Gerçek dostlarımız, kendimizi geri alma çalışmamızı destekliyor olacaktır..

Kısa zamanda, duygularımızı doğru yerde en doğal haliyle ifade etmeyi hatırlayacağız. Duygumuzun köprüsü, düşüncelerimizi ve davranışlarımızı birleştirecek. İçsel dürüstlüğümüz arttıkça, bireysel sorumluluğumuz da güçlenecek.
Vücudumuza yeniden yaşam dolacak, canlanacak.

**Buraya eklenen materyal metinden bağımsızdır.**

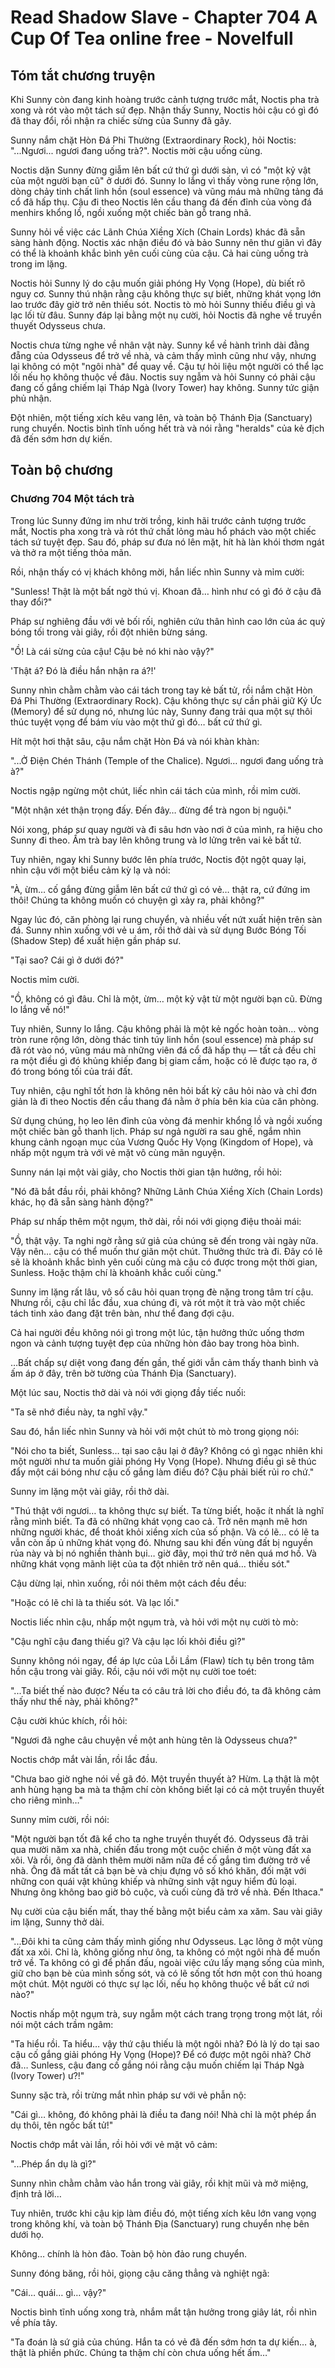 # Read Shadow Slave - Chapter 704 A Cup Of Tea online free - Novelfull

## Tóm tắt chương truyện

Khi Sunny còn đang kinh hoàng trước cảnh tượng trước mắt, Noctis pha trà xong và rót vào một tách sứ đẹp. Nhận thấy Sunny, Noctis hỏi cậu có gì đó đã thay đổi, rồi nhận ra chiếc sừng của Sunny đã gãy.

Sunny nắm chặt Hòn Đá Phi Thường (Extraordinary Rock), hỏi Noctis: "...Ngươi... ngươi đang uống trà?". Noctis mời cậu uống cùng.

Noctis dặn Sunny đừng giẫm lên bất cứ thứ gì dưới sàn, vì có "một kỷ vật của một người bạn cũ" ở dưới đó. Sunny lo lắng vì thấy vòng rune rộng lớn, dòng chảy tinh chất linh hồn (soul essence) và vũng máu mà những tảng đá cổ đã hấp thụ. Cậu đi theo Noctis lên cầu thang đá đến đỉnh của vòng đá menhirs khổng lồ, ngồi xuống một chiếc bàn gỗ trang nhã.

Sunny hỏi về việc các Lãnh Chúa Xiềng Xích (Chain Lords) khác đã sẵn sàng hành động. Noctis xác nhận điều đó và bảo Sunny nên thư giãn vì đây có thể là khoảnh khắc bình yên cuối cùng của cậu. Cả hai cùng uống trà trong im lặng.

Noctis hỏi Sunny lý do cậu muốn giải phóng Hy Vọng (Hope), dù biết rõ nguy cơ. Sunny thú nhận rằng cậu không thực sự biết, những khát vọng lớn lao trước đây giờ trở nên thiếu sót. Noctis tò mò hỏi Sunny thiếu điều gì và lạc lối từ đâu. Sunny đáp lại bằng một nụ cười, hỏi Noctis đã nghe về truyền thuyết Odysseus chưa.

Noctis chưa từng nghe về nhân vật này. Sunny kể về hành trình dài đằng đẵng của Odysseus để trở về nhà, và cảm thấy mình cũng như vậy, nhưng lại không có một "ngôi nhà" để quay về. Cậu tự hỏi liệu một người có thể lạc lối nếu họ không thuộc về đâu. Noctis suy ngẫm và hỏi Sunny có phải cậu đang cố gắng chiếm lại Tháp Ngà (Ivory Tower) hay không. Sunny tức giận phủ nhận.

Đột nhiên, một tiếng xích kêu vang lên, và toàn bộ Thánh Địa (Sanctuary) rung chuyển. Noctis bình tĩnh uống hết trà và nói rằng "heralds" của kẻ địch đã đến sớm hơn dự kiến.

## Toàn bộ chương

### Chương 704 Một tách trà

Trong lúc Sunny đứng im như trời trồng, kinh hãi trước cảnh tượng trước mắt, Noctis pha xong trà và rót thứ chất lỏng màu hổ phách vào một chiếc tách sứ tuyệt đẹp. Sau đó, pháp sư đưa nó lên mặt, hít hà làn khói thơm ngát và thở ra một tiếng thỏa mãn.

Rồi, nhận thấy có vị khách không mời, hắn liếc nhìn Sunny và mỉm cười:

"Sunless! Thật là một bất ngờ thú vị. Khoan đã… hình như có gì đó ở cậu đã thay đổi?"

Pháp sư nghiêng đầu với vẻ bối rối, nghiên cứu thân hình cao lớn của ác quỷ bóng tối trong vài giây, rồi đột nhiên bừng sáng.

"Ồ! Là cái sừng của cậu! Cậu bẻ nó khi nào vậy?"

'Thật á? Đó là điều hắn nhận ra á?!'

Sunny nhìn chằm chằm vào cái tách trong tay kẻ bất tử, rồi nắm chặt Hòn Đá Phi Thường (Extraordinary Rock). Cậu không thực sự cần phải giữ Ký Ức (Memory) để sử dụng nó, nhưng lúc này, Sunny đang trải qua một sự thôi thúc tuyệt vọng để bám víu vào một thứ gì đó… bất cứ thứ gì.

Hít một hơi thật sâu, cậu nắm chặt Hòn Đá và nói khàn khàn:

"...Ở Điện Chén Thánh (Temple of the Chalice). Ngươi… ngươi đang uống trà à?"

Noctis ngập ngừng một chút, liếc nhìn cái tách của mình, rồi mỉm cười.

"Một nhận xét thận trọng đấy. Đến đây… đừng để trà ngon bị nguội."

Nói xong, pháp sư quay người và đi sâu hơn vào nơi ở của mình, ra hiệu cho Sunny đi theo. Ấm trà bay lên không trung và lơ lửng trên vai kẻ bất tử.

Tuy nhiên, ngay khi Sunny bước lên phía trước, Noctis đột ngột quay lại, nhìn cậu với một biểu cảm kỳ lạ và nói:

"À, ừm… cố gắng đừng giẫm lên bất cứ thứ gì có vẻ… thật ra, cứ đứng im thôi! Chúng ta không muốn có chuyện gì xảy ra, phải không?"

Ngay lúc đó, căn phòng lại rung chuyển, và nhiều vết nứt xuất hiện trên sàn đá. Sunny nhìn xuống với vẻ u ám, rồi thở dài và sử dụng Bước Bóng Tối (Shadow Step) để xuất hiện gần pháp sư.

"Tại sao? Cái gì ở dưới đó?"

Noctis mỉm cười.

"Ồ, không có gì đâu. Chỉ là một, ừm… một kỷ vật từ một người bạn cũ. Đừng lo lắng về nó!"

Tuy nhiên, Sunny lo lắng. Cậu không phải là một kẻ ngốc hoàn toàn… vòng tròn rune rộng lớn, dòng thác tinh túy linh hồn (soul essence) mà pháp sư đã rót vào nó, vũng máu mà những viên đá cổ đã hấp thụ — tất cả đều chỉ ra một điều gì đó khủng khiếp đang bị giam cầm, hoặc có lẽ được tạo ra, ở đó trong bóng tối của trái đất.

Tuy nhiên, cậu nghĩ tốt hơn là không nên hỏi bất kỳ câu hỏi nào và chỉ đơn giản là đi theo Noctis đến cầu thang đá nằm ở phía bên kia của căn phòng.

Sử dụng chúng, họ leo lên đỉnh của vòng đá menhir khổng lồ và ngồi xuống một chiếc bàn gỗ thanh lịch. Pháp sư ngả người ra sau ghế, ngắm nhìn khung cảnh ngoạn mục của Vương Quốc Hy Vọng (Kingdom of Hope), và nhấp một ngụm trà với vẻ mặt vô cùng mãn nguyện.

Sunny nán lại một vài giây, cho Noctis thời gian tận hưởng, rồi hỏi:

"Nó đã bắt đầu rồi, phải không? Những Lãnh Chúa Xiềng Xích (Chain Lords) khác, họ đã sẵn sàng hành động?"

Pháp sư nhấp thêm một ngụm, thở dài, rồi nói với giọng điệu thoải mái:

"Ồ, thật vậy. Ta nghi ngờ rằng sứ giả của chúng sẽ đến trong vài ngày nữa. Vậy nên… cậu có thể muốn thư giãn một chút. Thưởng thức trà đi. Đây có lẽ sẽ là khoảnh khắc bình yên cuối cùng mà cậu có được trong một thời gian, Sunless. Hoặc thậm chí là khoảnh khắc cuối cùng."

Sunny im lặng rất lâu, vô số câu hỏi quan trọng đè nặng trong tâm trí cậu. Nhưng rồi, cậu chỉ lắc đầu, xua chúng đi, và rót một ít trà vào một chiếc tách tinh xảo đang đặt trên bàn, như thể đang đợi cậu.

Cả hai người đều không nói gì trong một lúc, tận hưởng thức uống thơm ngon và cảnh tượng tuyệt đẹp của những hòn đảo bay trong hòa bình.

…Bất chấp sự diệt vong đang đến gần, thế giới vẫn cảm thấy thanh bình và ấm áp ở đây, trên bờ tường của Thánh Địa (Sanctuary).

Một lúc sau, Noctis thở dài và nói với giọng đầy tiếc nuối:

"Ta sẽ nhớ điều này, ta nghĩ vậy."

Sau đó, hắn liếc nhìn Sunny và hỏi với một chút tò mò trong giọng nói:

"Nói cho ta biết, Sunless… tại sao cậu lại ở đây? Không có gì ngạc nhiên khi một người như ta muốn giải phóng Hy Vọng (Hope). Nhưng điều gì sẽ thúc đẩy một cái bóng như cậu cố gắng làm điều đó? Cậu phải biết rủi ro chứ."

Sunny im lặng một vài giây, rồi thở dài.

"Thú thật với ngươi… ta không thực sự biết. Ta từng biết, hoặc ít nhất là nghĩ rằng mình biết. Ta đã có những khát vọng cao cả. Trở nên mạnh mẽ hơn những người khác, để thoát khỏi xiềng xích của số phận. Và có lẽ… có lẽ ta vẫn còn ấp ủ những khát vọng đó. Nhưng sau khi đến vùng đất bị nguyền rủa này và bị nó nghiền thành bụi… giờ đây, mọi thứ trở nên quá mơ hồ. Và những khát vọng mãnh liệt của ta đột nhiên trở nên quá… thiếu sót."

Cậu dừng lại, nhìn xuống, rồi nói thêm một cách đều đều:

"Hoặc có lẽ chỉ là ta thiếu sót. Và lạc lối."

Noctis liếc nhìn cậu, nhấp một ngụm trà, và hỏi với một nụ cười tò mò:

"Cậu nghĩ cậu đang thiếu gì? Và cậu lạc lối khỏi điều gì?"

Sunny không nói ngay, để áp lực của Lỗi Lầm (Flaw) tích tụ bên trong tâm hồn cậu trong vài giây. Rồi, cậu nói với một nụ cười toe toét:

"...Ta biết thế nào được? Nếu ta có câu trả lời cho điều đó, ta đã không cảm thấy như thế này, phải không?"

Cậu cười khúc khích, rồi hỏi:

"Ngươi đã nghe câu chuyện về một anh hùng tên là Odysseus chưa?"

Noctis chớp mắt vài lần, rồi lắc đầu.

"Chưa bao giờ nghe nói về gã đó. Một truyền thuyết à? Hừm. Lạ thật là một anh hùng hạng ba mà ta thậm chí còn không biết lại có cả một truyền thuyết cho riêng mình…"

Sunny mỉm cười, rồi nói:

"Một người bạn tốt đã kể cho ta nghe truyền thuyết đó. Odysseus đã trải qua mười năm xa nhà, chiến đấu trong một cuộc chiến ở một vùng đất xa xôi. Và rồi, ông đã dành thêm mười năm nữa để cố gắng tìm đường trở về nhà. Ông đã mất tất cả bạn bè và chịu đựng vô số khó khăn, đối mặt với những con quái vật khủng khiếp và những sinh vật nguy hiểm đủ loại. Nhưng ông không bao giờ bỏ cuộc, và cuối cùng đã trở về nhà. Đến Ithaca."

Nụ cười của cậu biến mất, thay thế bằng một biểu cảm xa xăm. Sau vài giây im lặng, Sunny thở dài.

"...Đôi khi ta cũng cảm thấy mình giống như Odysseus. Lạc lõng ở một vùng đất xa xôi. Chỉ là, không giống như ông, ta không có một ngôi nhà để muốn trở về. Ta không có gì để phấn đấu, ngoài việc cứu lấy mạng sống của mình, giữ cho bạn bè của mình sống sót, và có lẽ sống tốt hơn một con thú hoang một chút. Một người có thực sự lạc lối, nếu họ không thuộc về bất cứ nơi nào?"

Noctis nhấp một ngụm trà, suy ngẫm một cách trang trọng trong một lát, rồi nói một cách trầm ngâm:

"Ta hiểu rồi. Ta hiểu… vậy thứ cậu thiếu là một ngôi nhà? Đó là lý do tại sao cậu cố gắng giải phóng Hy Vọng (Hope)? Để có được một ngôi nhà? Chờ đã… Sunless, cậu đang cố gắng nói rằng cậu muốn chiếm lại Tháp Ngà (Ivory Tower) ư?!"

Sunny sặc trà, rồi trừng mắt nhìn pháp sư với vẻ phẫn nộ:

"Cái gì… không, đó không phải là điều ta đang nói! Nhà chỉ là một phép ẩn dụ thôi, tên ngốc bất tử!"

Noctis chớp mắt vài lần, rồi hỏi với vẻ mặt vô cảm:

"...Phép ẩn dụ là gì?"

Sunny nhìn chằm chằm vào hắn trong vài giây, rồi khịt mũi và mở miệng, định trả lời…

Tuy nhiên, trước khi cậu kịp làm điều đó, một tiếng xích kêu lớn vang vọng trong không khí, và toàn bộ Thánh Địa (Sanctuary) rung chuyển nhẹ bên dưới họ.

Không… chính là hòn đảo. Toàn bộ hòn đảo rung chuyển.

Sunny đóng băng, rồi hỏi, giọng cậu căng thẳng và nghiệt ngã:

"Cái… quái… gì… vậy?"

Noctis bình tĩnh uống xong trà, nhắm mắt tận hưởng trong giây lát, rồi nhìn về phía tây.

"Ta đoán là sứ giả của chúng. Hắn ta có vẻ đã đến sớm hơn ta dự kiến… à, thật là phiền phức. Chúng ta thậm chí còn chưa uống hết ấm…"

“Kendimiz gibi” değil, “Kendimiz”olalım.

Güveniyorum ki, geride kalan boşlukları bir daha benzer duygularla tıka basa doldurmazsak,  yaşam orada yeniden çiçek açacak. Kendimizi hak ettiğimiz gibi sevmeye başlayacağız.

Not: Ben bu dönemi içimde yaşamaktayken, 6-7 senedir hiç çiçek açmayan, rengini dahi unuttuğum  menekşe, yıllardır durduğu yerde, pembe çiçekler açtı.